HOW TO COMPLETE THIS TASK:
Lines from the records below that contain the word "utcnow" are to be copied out.
- Opening Delimiter -
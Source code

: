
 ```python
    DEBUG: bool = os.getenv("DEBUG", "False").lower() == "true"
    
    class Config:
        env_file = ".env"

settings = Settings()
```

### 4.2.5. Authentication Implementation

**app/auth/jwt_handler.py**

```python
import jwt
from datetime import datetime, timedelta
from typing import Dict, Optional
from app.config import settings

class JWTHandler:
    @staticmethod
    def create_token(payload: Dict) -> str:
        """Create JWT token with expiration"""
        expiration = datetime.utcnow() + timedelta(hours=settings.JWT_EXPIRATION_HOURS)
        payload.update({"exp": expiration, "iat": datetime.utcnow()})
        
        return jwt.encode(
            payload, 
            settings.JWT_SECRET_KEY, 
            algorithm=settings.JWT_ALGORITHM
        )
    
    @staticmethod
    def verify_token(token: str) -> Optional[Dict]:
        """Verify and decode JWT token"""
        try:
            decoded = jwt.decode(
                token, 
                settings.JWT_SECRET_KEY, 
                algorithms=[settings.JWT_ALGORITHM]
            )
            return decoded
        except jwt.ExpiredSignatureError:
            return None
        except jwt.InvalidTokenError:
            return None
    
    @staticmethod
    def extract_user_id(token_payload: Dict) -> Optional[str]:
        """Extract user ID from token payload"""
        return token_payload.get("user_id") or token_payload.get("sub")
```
- Closing Delimiter -
RESPONSE AREA:
        expiration = datetime.utcnow() + timedelta(hours=settings.JWT_EXPIRATION_HOURS)
        payload.update({"exp": expiration, "iat": datetime.utcnow()})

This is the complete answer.